* What you have to do
Could you copy out every line of the data where the word "multiple" occurs?

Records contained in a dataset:
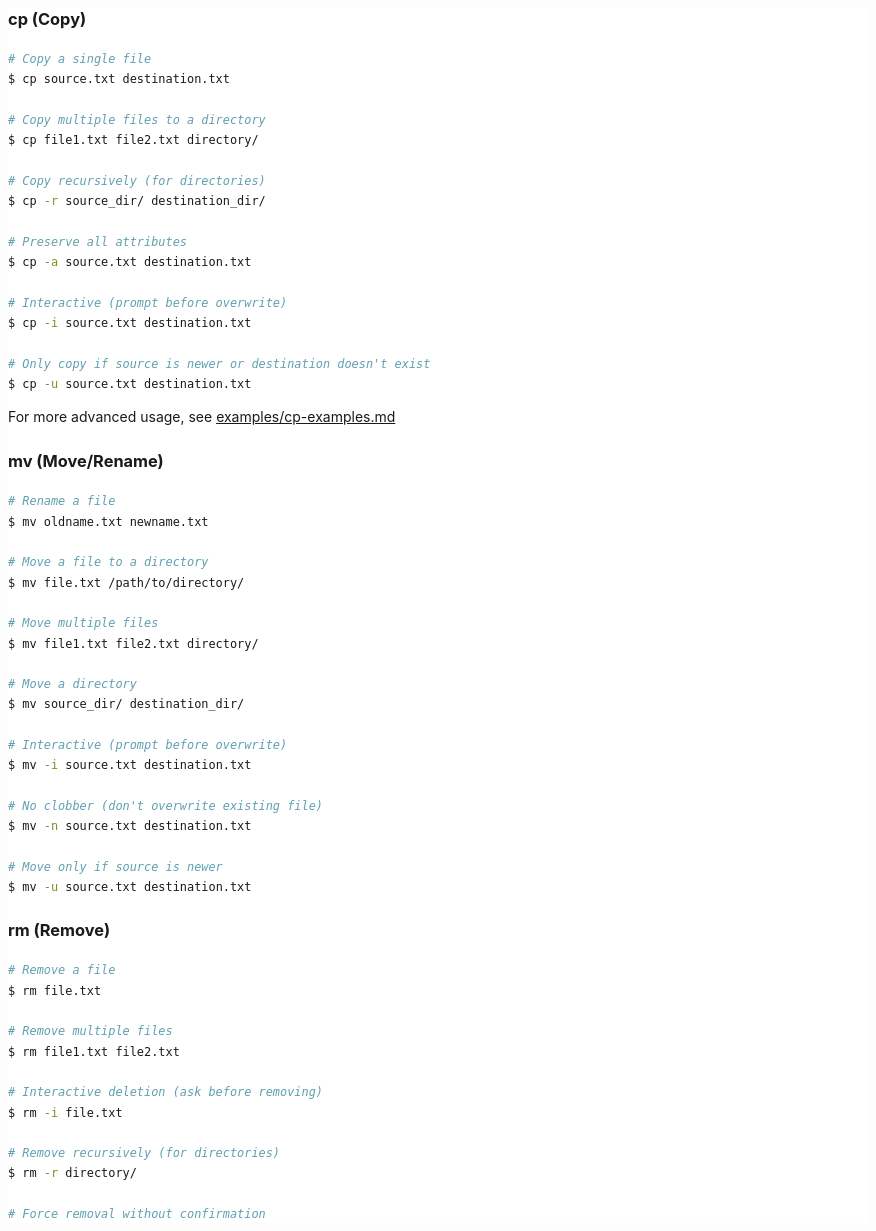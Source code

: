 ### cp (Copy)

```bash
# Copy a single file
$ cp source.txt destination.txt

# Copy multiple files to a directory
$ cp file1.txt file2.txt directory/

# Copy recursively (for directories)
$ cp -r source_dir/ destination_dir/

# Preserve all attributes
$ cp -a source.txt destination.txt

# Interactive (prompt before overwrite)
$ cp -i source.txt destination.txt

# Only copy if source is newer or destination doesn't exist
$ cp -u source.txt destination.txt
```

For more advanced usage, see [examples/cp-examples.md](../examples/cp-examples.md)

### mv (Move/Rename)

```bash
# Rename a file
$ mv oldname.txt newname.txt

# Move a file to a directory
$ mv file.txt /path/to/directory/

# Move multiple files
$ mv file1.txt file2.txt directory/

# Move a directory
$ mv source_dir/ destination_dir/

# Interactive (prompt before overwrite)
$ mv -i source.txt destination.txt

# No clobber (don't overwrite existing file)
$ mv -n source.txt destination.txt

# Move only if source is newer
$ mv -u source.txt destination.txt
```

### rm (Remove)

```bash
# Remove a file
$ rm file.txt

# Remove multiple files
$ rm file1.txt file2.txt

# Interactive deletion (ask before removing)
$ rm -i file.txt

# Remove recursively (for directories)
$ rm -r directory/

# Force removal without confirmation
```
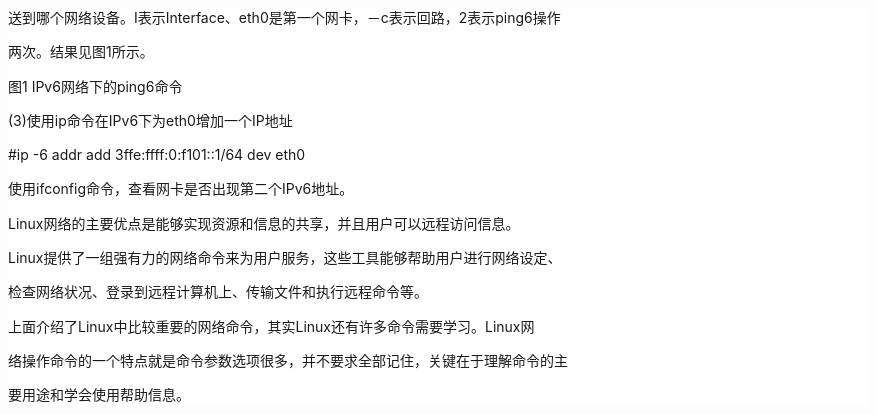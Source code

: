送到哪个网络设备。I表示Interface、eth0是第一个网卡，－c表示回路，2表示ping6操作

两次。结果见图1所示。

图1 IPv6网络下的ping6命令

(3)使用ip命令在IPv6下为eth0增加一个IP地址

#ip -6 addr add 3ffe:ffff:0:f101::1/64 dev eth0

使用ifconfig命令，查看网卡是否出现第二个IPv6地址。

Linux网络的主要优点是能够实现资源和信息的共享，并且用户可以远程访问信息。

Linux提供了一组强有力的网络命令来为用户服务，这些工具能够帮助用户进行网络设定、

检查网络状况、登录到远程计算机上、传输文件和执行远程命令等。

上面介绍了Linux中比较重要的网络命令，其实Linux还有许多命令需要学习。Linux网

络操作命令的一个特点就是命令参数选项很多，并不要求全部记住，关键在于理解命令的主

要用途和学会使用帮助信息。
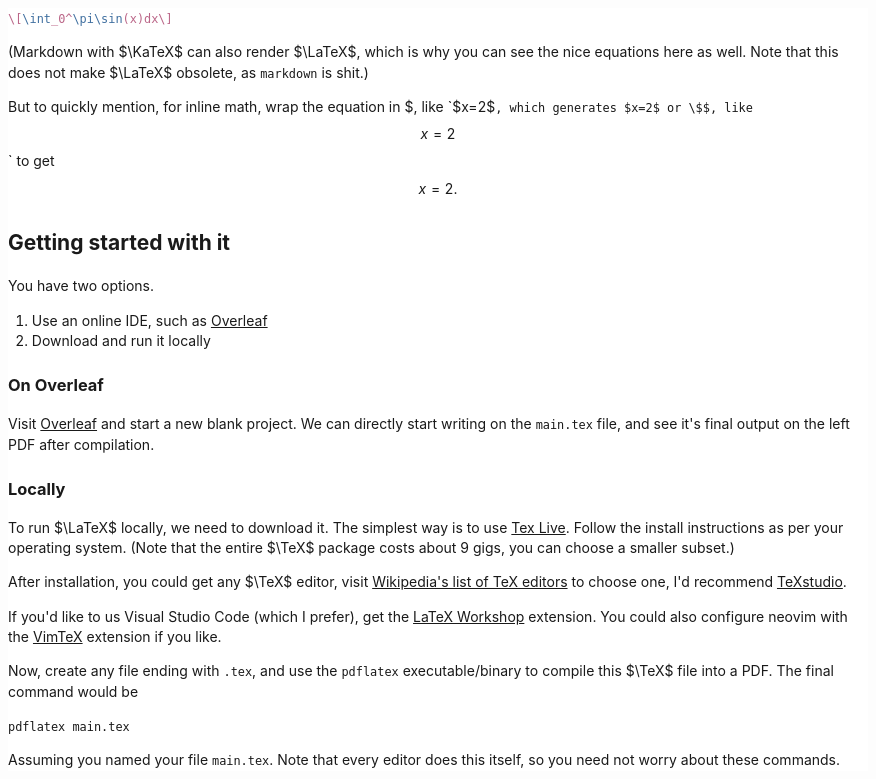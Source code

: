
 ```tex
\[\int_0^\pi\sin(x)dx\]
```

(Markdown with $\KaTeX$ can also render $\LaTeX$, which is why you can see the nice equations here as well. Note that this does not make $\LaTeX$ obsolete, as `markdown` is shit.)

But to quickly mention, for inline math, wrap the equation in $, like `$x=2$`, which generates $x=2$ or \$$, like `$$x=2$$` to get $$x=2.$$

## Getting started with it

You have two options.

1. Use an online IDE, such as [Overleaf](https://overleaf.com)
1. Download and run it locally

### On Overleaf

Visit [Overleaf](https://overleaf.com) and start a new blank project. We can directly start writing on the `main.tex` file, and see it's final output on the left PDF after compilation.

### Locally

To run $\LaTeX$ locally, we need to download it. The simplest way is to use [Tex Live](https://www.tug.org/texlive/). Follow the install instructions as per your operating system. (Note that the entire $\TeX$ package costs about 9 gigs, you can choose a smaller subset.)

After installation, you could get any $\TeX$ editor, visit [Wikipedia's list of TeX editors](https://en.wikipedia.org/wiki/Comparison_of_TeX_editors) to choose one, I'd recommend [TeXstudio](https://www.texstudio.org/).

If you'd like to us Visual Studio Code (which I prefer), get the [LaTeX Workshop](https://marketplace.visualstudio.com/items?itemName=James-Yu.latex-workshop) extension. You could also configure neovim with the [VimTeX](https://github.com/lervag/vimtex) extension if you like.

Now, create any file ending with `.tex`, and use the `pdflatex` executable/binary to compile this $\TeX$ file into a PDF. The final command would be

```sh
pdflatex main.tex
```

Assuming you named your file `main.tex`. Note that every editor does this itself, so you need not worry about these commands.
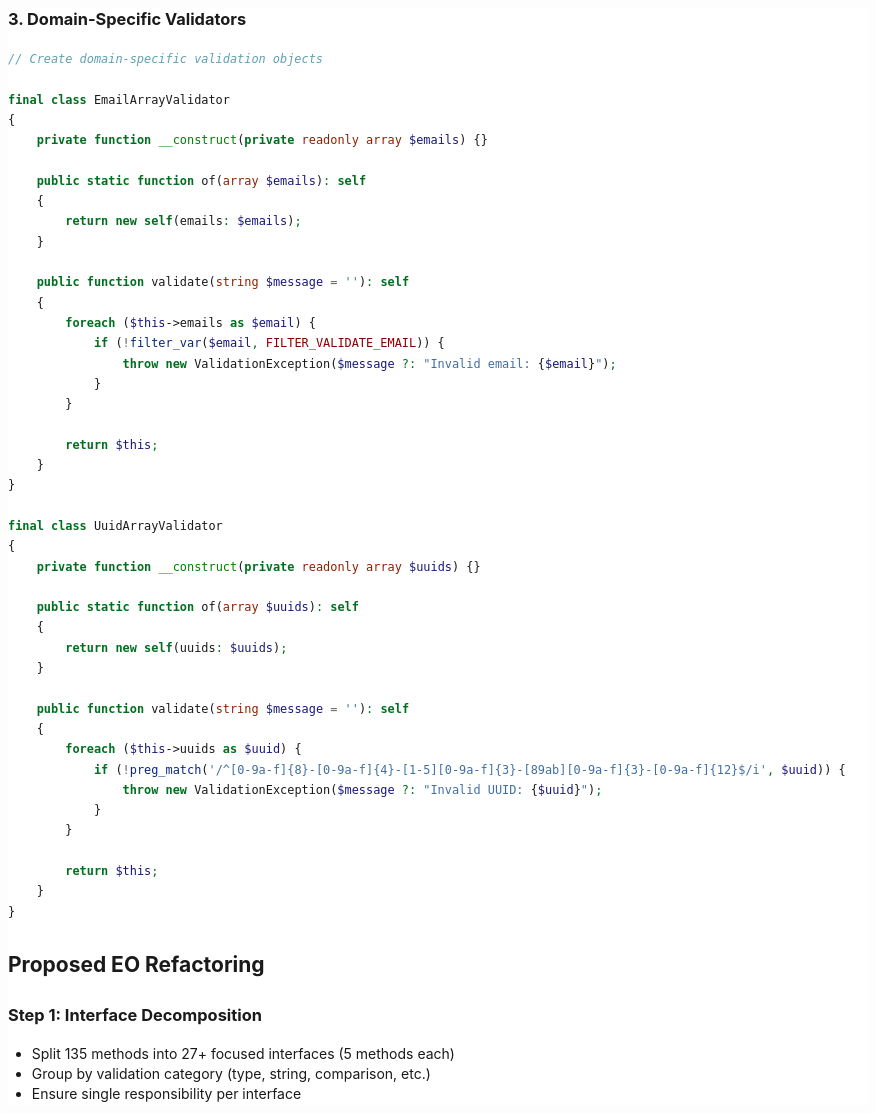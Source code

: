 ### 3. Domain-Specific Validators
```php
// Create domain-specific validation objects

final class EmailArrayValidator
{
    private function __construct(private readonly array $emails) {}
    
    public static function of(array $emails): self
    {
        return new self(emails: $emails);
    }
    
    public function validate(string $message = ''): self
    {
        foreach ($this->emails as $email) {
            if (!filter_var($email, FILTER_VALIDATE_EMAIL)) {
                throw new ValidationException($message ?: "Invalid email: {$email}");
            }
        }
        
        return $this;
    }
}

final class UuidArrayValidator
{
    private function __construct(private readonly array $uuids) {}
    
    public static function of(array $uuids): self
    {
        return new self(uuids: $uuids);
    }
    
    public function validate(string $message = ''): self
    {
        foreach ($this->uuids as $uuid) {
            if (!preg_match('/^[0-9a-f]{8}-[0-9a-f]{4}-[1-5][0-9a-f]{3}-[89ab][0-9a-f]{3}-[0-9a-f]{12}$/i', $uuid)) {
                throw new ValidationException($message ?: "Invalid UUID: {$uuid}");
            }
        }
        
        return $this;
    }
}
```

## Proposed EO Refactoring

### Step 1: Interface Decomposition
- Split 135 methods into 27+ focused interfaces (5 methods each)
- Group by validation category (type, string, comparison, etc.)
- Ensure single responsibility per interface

* Answer to the problem
# Copy multiple files to a directory
# Move multiple files
# Remove multiple files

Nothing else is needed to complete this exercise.